We treat the world as a migration matrix of performance: rows = origin countries, columns = destination countries, each cell = mean PISA math of that origin’s children living in that destination (pooled cycles 2003–2022, students whose two parents share an origin).
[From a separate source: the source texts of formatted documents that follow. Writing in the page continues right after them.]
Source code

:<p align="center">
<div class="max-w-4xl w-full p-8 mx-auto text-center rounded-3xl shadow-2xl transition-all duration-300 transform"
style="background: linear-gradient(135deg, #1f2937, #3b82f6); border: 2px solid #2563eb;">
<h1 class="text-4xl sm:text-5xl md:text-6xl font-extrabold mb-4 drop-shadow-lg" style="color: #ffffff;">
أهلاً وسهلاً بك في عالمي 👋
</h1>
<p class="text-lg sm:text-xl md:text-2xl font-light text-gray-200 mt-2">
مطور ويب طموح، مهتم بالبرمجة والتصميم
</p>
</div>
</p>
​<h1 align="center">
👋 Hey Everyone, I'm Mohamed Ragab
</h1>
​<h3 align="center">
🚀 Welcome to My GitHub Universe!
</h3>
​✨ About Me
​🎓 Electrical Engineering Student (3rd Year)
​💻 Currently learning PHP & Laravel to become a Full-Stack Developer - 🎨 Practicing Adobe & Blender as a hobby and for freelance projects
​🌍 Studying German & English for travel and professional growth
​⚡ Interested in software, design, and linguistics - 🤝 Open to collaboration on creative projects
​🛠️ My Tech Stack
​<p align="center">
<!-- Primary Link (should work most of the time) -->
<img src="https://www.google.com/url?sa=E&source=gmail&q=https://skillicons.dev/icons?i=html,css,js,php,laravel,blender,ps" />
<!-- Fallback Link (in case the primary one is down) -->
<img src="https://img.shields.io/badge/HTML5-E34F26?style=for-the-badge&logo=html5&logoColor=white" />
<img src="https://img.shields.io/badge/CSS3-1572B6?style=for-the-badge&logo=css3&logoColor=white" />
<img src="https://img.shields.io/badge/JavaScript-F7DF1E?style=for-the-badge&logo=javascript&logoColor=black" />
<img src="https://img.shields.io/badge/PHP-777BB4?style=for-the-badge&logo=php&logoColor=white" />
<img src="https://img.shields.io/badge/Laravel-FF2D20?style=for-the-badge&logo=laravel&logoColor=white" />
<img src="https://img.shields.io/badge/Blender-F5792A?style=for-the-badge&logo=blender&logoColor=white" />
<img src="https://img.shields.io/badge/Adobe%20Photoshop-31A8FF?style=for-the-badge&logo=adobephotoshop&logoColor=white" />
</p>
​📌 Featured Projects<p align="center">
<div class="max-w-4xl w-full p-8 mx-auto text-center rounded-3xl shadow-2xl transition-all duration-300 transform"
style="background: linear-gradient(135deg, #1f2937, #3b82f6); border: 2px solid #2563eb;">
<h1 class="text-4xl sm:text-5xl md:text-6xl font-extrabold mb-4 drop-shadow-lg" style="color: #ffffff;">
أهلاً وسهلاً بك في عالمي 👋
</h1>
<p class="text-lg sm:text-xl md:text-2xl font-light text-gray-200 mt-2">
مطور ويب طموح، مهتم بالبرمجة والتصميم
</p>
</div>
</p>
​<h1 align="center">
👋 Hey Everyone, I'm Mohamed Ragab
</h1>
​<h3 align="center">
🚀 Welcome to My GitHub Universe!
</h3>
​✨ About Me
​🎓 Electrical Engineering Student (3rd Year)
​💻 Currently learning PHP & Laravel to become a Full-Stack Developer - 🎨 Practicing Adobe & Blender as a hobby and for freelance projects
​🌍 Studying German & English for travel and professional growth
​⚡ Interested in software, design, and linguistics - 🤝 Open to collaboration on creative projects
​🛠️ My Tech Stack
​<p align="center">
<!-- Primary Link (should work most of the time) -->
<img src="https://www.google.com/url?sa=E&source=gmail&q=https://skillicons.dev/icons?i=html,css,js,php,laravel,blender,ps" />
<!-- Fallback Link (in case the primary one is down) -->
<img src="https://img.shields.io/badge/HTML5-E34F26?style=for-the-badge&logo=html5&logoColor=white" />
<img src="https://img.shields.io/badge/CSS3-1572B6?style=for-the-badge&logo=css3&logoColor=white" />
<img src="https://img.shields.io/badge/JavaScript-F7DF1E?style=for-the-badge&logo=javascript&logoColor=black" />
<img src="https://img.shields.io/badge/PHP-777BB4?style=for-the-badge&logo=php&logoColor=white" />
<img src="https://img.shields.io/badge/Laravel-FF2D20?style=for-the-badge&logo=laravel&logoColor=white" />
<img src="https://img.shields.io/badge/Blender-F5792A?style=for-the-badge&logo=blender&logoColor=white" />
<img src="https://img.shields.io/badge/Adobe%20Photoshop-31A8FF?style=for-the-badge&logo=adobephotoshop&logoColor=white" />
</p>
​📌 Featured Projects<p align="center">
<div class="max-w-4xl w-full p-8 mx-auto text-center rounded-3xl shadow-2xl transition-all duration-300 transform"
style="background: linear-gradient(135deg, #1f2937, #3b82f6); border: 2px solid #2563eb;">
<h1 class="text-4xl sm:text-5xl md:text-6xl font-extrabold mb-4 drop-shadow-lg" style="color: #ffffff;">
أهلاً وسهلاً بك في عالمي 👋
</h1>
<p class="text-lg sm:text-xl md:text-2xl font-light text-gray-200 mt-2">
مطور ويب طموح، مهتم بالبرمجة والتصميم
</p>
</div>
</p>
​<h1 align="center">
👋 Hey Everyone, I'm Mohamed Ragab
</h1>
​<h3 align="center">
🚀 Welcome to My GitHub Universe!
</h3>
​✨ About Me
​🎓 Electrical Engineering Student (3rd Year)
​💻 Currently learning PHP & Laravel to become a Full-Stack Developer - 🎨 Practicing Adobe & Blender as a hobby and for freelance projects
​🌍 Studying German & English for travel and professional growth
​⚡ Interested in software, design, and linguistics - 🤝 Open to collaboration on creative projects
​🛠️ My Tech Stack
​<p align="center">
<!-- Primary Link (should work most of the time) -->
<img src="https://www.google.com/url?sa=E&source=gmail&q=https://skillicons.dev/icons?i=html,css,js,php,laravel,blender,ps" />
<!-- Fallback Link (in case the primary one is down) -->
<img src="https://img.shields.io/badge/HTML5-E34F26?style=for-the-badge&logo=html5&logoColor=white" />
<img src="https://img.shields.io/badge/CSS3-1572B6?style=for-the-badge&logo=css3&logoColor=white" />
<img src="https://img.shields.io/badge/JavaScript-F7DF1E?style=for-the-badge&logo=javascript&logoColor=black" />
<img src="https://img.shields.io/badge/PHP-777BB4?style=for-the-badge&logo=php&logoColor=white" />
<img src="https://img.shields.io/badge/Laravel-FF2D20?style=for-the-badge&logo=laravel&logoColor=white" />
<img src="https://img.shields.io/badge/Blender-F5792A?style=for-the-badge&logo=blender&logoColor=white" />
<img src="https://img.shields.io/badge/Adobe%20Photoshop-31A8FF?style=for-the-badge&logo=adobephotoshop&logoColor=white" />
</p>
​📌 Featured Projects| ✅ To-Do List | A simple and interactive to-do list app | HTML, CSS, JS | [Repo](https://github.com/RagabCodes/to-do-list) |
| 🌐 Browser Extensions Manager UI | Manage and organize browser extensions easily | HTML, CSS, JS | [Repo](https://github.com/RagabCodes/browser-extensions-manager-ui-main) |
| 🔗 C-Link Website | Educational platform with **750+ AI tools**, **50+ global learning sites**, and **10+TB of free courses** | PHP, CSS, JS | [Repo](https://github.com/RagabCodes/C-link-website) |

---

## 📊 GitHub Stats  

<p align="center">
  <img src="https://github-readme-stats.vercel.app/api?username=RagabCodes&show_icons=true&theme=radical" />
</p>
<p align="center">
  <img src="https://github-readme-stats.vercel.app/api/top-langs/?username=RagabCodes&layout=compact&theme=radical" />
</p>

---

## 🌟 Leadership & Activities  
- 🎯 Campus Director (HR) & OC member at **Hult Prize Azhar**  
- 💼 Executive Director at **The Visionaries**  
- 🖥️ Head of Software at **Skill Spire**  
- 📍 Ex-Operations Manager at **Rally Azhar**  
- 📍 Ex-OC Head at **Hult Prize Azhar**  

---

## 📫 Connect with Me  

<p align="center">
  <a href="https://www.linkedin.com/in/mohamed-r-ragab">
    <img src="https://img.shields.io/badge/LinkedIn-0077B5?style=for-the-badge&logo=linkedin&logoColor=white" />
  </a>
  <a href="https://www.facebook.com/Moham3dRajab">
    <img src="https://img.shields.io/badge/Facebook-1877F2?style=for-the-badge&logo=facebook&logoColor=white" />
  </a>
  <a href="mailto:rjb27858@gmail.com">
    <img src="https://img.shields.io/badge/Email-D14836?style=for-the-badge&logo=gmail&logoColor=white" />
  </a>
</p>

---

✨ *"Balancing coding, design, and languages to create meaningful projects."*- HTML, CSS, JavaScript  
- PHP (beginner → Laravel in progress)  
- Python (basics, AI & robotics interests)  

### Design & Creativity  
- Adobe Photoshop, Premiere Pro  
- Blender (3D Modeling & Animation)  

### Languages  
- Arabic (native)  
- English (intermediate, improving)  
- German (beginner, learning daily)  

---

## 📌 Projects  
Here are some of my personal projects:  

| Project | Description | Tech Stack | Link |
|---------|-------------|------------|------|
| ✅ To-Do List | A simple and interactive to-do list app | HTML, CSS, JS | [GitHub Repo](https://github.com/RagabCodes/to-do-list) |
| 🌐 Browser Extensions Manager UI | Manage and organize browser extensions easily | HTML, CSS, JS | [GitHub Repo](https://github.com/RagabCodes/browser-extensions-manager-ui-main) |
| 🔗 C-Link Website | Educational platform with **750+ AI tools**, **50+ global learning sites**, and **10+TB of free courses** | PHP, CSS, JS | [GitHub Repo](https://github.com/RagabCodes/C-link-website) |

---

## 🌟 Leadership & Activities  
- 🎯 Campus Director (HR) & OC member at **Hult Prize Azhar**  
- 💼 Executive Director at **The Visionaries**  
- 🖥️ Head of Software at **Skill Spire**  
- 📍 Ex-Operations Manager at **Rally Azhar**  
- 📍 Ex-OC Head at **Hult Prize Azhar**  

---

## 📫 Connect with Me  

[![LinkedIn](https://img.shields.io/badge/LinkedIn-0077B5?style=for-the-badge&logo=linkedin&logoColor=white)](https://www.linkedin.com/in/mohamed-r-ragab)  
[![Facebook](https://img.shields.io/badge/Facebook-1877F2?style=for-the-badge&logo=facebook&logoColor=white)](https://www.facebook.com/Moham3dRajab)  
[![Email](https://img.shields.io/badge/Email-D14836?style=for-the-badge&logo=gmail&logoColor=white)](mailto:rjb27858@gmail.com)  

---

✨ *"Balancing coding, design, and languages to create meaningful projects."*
PISA scores are also shown on the IQ scale (500 → 100, SD 90, so 6 PISA points = 1 IQ point).

The matrix is mostly empty

Due to sample sizes, privacy suppression of origin country, unequal population sizes, and differential migration, only a tiny fraction of origin × destination pairs are populated.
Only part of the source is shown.